I’m specifically thinking of the woman in the red kimono, whose hands appear as long eldritch horrors and skips as though she has cement blocks strapped to her feet. I wish this visual novel hadn’t ventured into 3-D territory and had stuck with artwork, because much of the game was difficult to visualize or enjoy because of the graphics, including a confusing climatic scene that was genuinely mystifying to me until the characters stood around and explained it to each other.
In God We Trust
The story should be the main draw of The Midnight Sanctuary, and it is, although considering that the only actions you take are deciding where to guide the new visitor in town first, that’s not saying too much. There isn’t much that can be said about this story without spoiling it, as it has some genuinely interesting and compelling twists and turns, but even the three-hour run time felt too long at times when I was just going from side street to side street talking to hooded figures about their village history.
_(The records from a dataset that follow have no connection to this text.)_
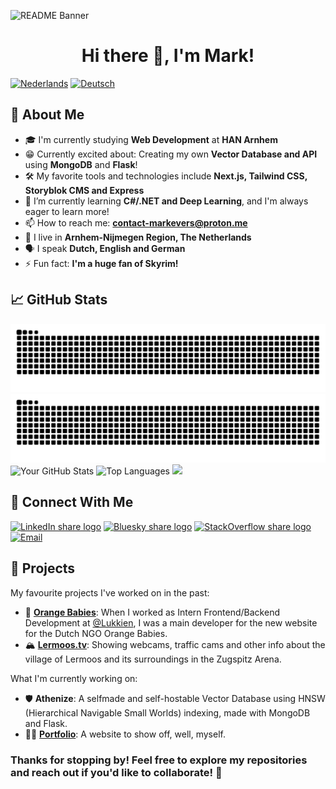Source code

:![README Banner](https://github.com/markevers-dev/markevers-dev/blob/main/public/images/readme_banner.png?raw=true)

<h1 align="center">Hi there 👋, I'm Mark!</h1>

[<img src="https://img.shields.io/badge/Nederlands%20🇳🇱-37a779?style=for-the-badge" alt="Nederlands">](https://github.com/markevers-dev/markevers-dev/blob/main/README_NL.md)
[<img src="https://img.shields.io/badge/Deutsch%20🇩🇪-37a779?style=for-the-badge" alt="Deutsch">](https://github.com/markevers-dev/markevers-dev/blob/main/README_DE.md)

## 🚀 About Me
- 🎓 I'm currently studying **Web Development** at **HAN Arnhem**
- 😁 Currently excited about: Creating my own **Vector Database and API** using **MongoDB** and **Flask**!
- 🛠️ My favorite tools and technologies include **Next.js, Tailwind CSS, Storyblok CMS and Express**
- 🌱 I’m currently learning **C#/.NET and Deep Learning**, and I'm always eager to learn more!
- 📫 How to reach me: **[contact-markevers@proton.me](mailto:contact-markevers@proton.me)**
- 📍 I live in **Arnhem-Nijmegen Region, The Netherlands**
- 🗣️ I speak **Dutch, English and German**
- ⚡ Fun fact: **I'm a huge fan of Skyrim!**

## 📈 GitHub Stats
![GitHub Snake](https://raw.githubusercontent.com/markevers-dev/markevers-dev/snake/github-contribution-grid-snake-dark.svg#gh-dark-mode-only)
![GitHub Snake](https://raw.githubusercontent.com/markevers-dev/markevers-dev/snake/github-contribution-grid-snake.svg#gh-light-mode-only)
![Your GitHub Stats](https://github-readme-stats.vercel.app/api?username=markevers-dev&show_icons=true&theme=radical)
![Top Languages](https://github-readme-stats.vercel.app/api/top-langs/?username=markevers-dev&layout=compact&theme=radical)
![](https://komarev.com/ghpvc/?username=markevers-dev&label=Profile%20Visits&color=blue&style=for-the-badge)

## 🔗 Connect With Me

[<img src="https://upload.wikimedia.org/wikipedia/commons/e/e8/Linkedin-logo-blue-In-square-40px.png" alt="LinkedIn share logo" width="80">](https://www.linkedin.com/in/mark-evers-dev)
[<img src="https://upload.wikimedia.org/wikipedia/commons/7/7a/Bluesky_Logo.svg" alt="Bluesky share logo" width="80">](https://bsky.app/profile/markevers-dev.bsky.social)
[<img src="https://upload.wikimedia.org/wikipedia/commons/e/ef/Stack_Overflow_icon.svg" alt="StackOverflow share logo" width="80">](https://stackoverflow.com/users/28817835/cryovenator)
[<img src="https://upload.wikimedia.org/wikipedia/commons/0/0c/ProtonMail_icon.svg" alt="Email" width="80">](mailto:contact-markevers@proton.me)

## 🌟 Projects
My favourite projects I've worked on in the past:
- 🧡 [**Orange Babies**](https://www.orangebabies.nl/): When I worked as Intern Frontend/Backend Development at [@Lukkien](https://github.com/lukkien), I was a main developer for the new website for the Dutch NGO Orange Babies.
- 🏔️ [**Lermoos.tv**](https://lermoos.tv): Showing webcams, traffic cams and other info about the village of Lermoos and its surroundings in the Zugspitz Arena.

What I'm currently working on:
- 🛡️ **Athenize**: A selfmade and self-hostable Vector Database using HNSW (Hierarchical Navigable Small Worlds) indexing, made with MongoDB and Flask.
- 🙋‍♂️ [**Portfolio**](https://github.com/markevers-dev/portfolio): A website to show off, well, myself.

### Thanks for stopping by! Feel free to explore my repositories and reach out if you'd like to collaborate! 🤝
Japan has always had a fascination with Christian imagery, which The Midnight Sanctuary benefits from (if not exists as a direct result of), but unfortunately the game suffers from many of the same problems as other Japanese takes on Christianity—practically no research seems to have been conducted on the part of the development team, and so it feels like the game only dips its toes into the concepts mentioned. I do want to say that the story is genuinely interesting, especially in the last thirty minutes, and despite the Return of the King type false endings, the epilogue had me say “Oh no…” audibly and with real emotion. Speaking of real emotion, the voice acting, all in Japanese, is pretty fantastic throughout, even down to the snippets of workers singing.
For three hours of entertainment, I’m not sure The Midnight Sanctuary is worth the $9.99. However, it does present an increasingly entertaining story with surrealist visuals, so if that sounds like something you’d like, it might be worth checking out. For me, slogging through 3-D models that could have been traditional visual novel artwork for a story that only kicked into gear in the last thirty minutes just wasn’t how I wanted to spend my day. Still, that ending though, right?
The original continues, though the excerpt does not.